> Required work
Take every line from the listing below that contains "SPORTS".

> Data extracts
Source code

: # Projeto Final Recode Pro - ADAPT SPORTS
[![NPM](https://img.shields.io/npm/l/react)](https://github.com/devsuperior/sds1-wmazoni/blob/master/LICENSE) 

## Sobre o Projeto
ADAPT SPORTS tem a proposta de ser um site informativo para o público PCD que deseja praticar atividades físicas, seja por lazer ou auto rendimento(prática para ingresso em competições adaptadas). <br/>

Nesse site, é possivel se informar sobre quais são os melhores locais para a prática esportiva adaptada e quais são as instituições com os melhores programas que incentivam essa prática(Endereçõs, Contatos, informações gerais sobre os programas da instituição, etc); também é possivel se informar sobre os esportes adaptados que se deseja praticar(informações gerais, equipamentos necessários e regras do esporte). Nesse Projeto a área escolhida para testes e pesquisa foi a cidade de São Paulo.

> Answer section
: # Projeto Final Recode Pro - ADAPT SPORTS
ADAPT SPORTS tem a proposta de ser um site informativo para o público PCD que deseja praticar atividades físicas, seja por lazer ou auto rendimento(prática para ingresso em competições adaptadas). <br/>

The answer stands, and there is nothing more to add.